EXERCISE: Using the listing below, show all lines that hold the word "PHOAS".

EXTRACTED DATA:
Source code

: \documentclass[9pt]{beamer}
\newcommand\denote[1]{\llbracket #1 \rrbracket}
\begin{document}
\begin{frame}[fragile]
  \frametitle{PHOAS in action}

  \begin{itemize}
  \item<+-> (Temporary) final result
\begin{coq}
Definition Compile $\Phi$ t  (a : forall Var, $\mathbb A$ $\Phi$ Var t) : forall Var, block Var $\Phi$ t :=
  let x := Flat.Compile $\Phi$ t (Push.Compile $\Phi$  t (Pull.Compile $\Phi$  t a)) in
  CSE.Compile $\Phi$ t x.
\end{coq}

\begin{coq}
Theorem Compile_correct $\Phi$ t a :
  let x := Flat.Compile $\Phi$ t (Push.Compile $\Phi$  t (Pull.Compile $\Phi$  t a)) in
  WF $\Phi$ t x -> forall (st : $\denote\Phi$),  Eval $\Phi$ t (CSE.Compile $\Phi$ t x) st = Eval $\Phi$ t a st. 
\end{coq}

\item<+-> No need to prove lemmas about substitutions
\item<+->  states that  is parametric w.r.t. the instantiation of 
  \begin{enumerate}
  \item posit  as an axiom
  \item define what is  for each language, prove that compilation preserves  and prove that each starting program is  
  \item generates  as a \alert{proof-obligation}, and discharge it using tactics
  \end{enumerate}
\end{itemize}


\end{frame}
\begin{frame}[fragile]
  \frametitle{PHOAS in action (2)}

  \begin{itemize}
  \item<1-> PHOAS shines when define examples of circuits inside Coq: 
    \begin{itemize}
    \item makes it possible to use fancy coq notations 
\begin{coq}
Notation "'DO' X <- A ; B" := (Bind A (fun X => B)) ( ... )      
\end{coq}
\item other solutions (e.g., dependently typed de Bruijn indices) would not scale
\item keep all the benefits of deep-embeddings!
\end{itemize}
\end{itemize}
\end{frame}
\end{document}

WRITTEN REPLY:
  \frametitle{PHOAS in action}
  \frametitle{PHOAS in action (2)}
  \item<1-> PHOAS shines when define examples of circuits inside Coq: 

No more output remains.